**Aim of the exercise**
From the data below, return each line in which the string "into" is found.

**Document images with source code**
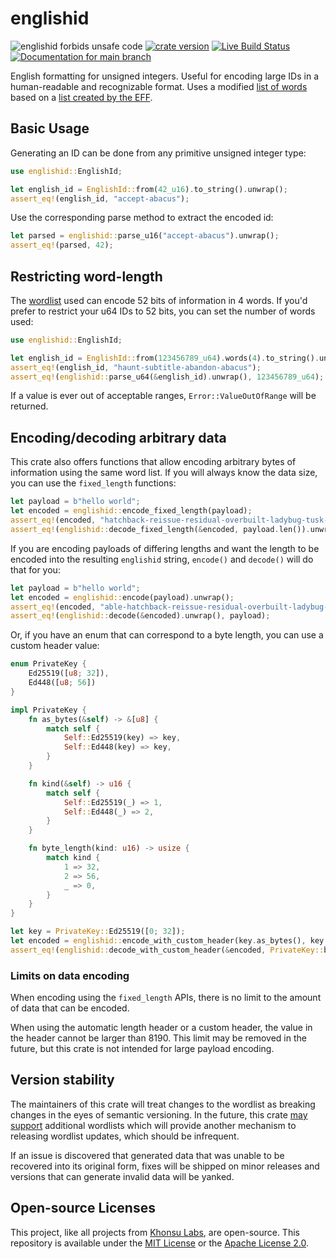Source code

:# englishid

![englishid forbids unsafe code](https://img.shields.io/badge/unsafe-forbid-success)
[![crate version](https://img.shields.io/crates/v/englishid.svg)](https://crates.io/crates/englishid)
[![Live Build Status](https://img.shields.io/github/workflow/status/khonsulabs/englishid/Tests/main)](https://github.com/khonsulabs/englishid/actions?query=workflow:Tests)
[![Documentation for `main` branch](https://img.shields.io/badge/docs-main-informational)](https://khonsulabs.github.io/englishid/main/englishid/)

English formatting for unsigned integers. Useful for encoding large IDs in a
human-readable and recognizable format. Uses a modified [list of words][wordlist] based on
a [list created by the EFF][effwordlist].

## Basic Usage

Generating an ID can be done from any primitive unsigned integer type:

```rust
use englishid::EnglishId;

let english_id = EnglishId::from(42_u16).to_string().unwrap();
assert_eq!(english_id, "accept-abacus");
```

Use the corresponding parse method to extract the encoded id:

```rust
let parsed = englishid::parse_u16("accept-abacus").unwrap();
assert_eq!(parsed, 42);
```

## Restricting word-length

The [wordlist][wordlist] used can encode 52 bits of information in 4 words. If
you'd prefer to restrict your u64 IDs to 52 bits, you can set the number of
words used:

```rust
use englishid::EnglishId;

let english_id = EnglishId::from(123456789_u64).words(4).to_string().unwrap();
assert_eq!(english_id, "haunt-subtitle-abandon-abacus");
assert_eq!(englishid::parse_u64(&english_id).unwrap(), 123456789_u64);
```

If a value is ever out of acceptable ranges, `Error::ValueOutOfRange` will be
returned.

## Encoding/decoding arbitrary data

This crate also offers functions that allow encoding arbitrary bytes of
information using the same word list. If you will always know the data size, you
can use the `fixed_length` functions:

```rust
let payload = b"hello world";
let encoded = englishid::encode_fixed_length(payload);
assert_eq!(encoded, "hatchback-reissue-residual-overbuilt-ladybug-tusk-buffing");
assert_eq!(englishid::decode_fixed_length(&encoded, payload.len()).unwrap(), payload);
```

If you are encoding payloads of differing lengths and want the length to be
encoded into the resulting `englishid` string, `encode()` and `decode()` will do
that for you:

```rust
let payload = b"hello world";
let encoded = englishid::encode(payload).unwrap();
assert_eq!(encoded, "able-hatchback-reissue-residual-overbuilt-ladybug-tusk-buffing");
assert_eq!(englishid::decode(&encoded).unwrap(), payload);
```

Or, if you have an enum that can correspond to a byte length, you can use a custom header value:

```rust
enum PrivateKey {
    Ed25519([u8; 32]),
    Ed448([u8; 56])
}

impl PrivateKey {
    fn as_bytes(&self) -> &[u8] {
        match self {
            Self::Ed25519(key) => key,
            Self::Ed448(key) => key,
        }
    }

    fn kind(&self) -> u16 {
        match self {
            Self::Ed25519(_) => 1,
            Self::Ed448(_) => 2,
        }
    }

    fn byte_length(kind: u16) -> usize {
        match kind {
            1 => 32,
            2 => 56,
            _ => 0,
        }
    }
}

let key = PrivateKey::Ed25519([0; 32]);
let encoded = englishid::encode_with_custom_header(key.as_bytes(), key.kind()).unwrap();
assert_eq!(englishid::decode_with_custom_header(&encoded, PrivateKey::byte_length).unwrap(), key.as_bytes());
```

### Limits on data encoding

When encoding using the `fixed_length` APIs, there is no limit to the amount of
data that can be encoded.

When using the automatic length header or a custom header, the value in the
header cannot be larger than 8190. This limit may be removed in the future, but
this crate is not intended for large payload encoding.

## Version stability

The maintainers of this crate will treat changes to the wordlist as breaking
changes in the eyes of semantic versioning. In the future, this crate [may
support](https://github.com/khonsulabs/englishid/issues/2) additional wordlists
which will provide another mechanism to releasing wordlist updates, which should
be infrequent.

If an issue is discovered that generated data that was unable to be recovered
into its original form, fixes will be shipped on minor releases and versions
that can generate invalid data will be yanked.

## Open-source Licenses

This project, like all projects from [Khonsu Labs](https://khonsulabs.com/), are
open-source. This repository is available under the [MIT License](./LICENSE-MIT)
or the [Apache License 2.0](./LICENSE-APACHE).

[wordlist]: https://github.com/khonsulabs/englishid/blob/main/src/wordlist.rs
[effwordlist]: https://www.eff.org/deeplinks/2016/07/new-wordlists-random-passphrases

**Result of the task**
encoded into the resulting `englishid` string, `encode()` and `decode()` will do
into its original form, fixes will be shipped on minor releases and versions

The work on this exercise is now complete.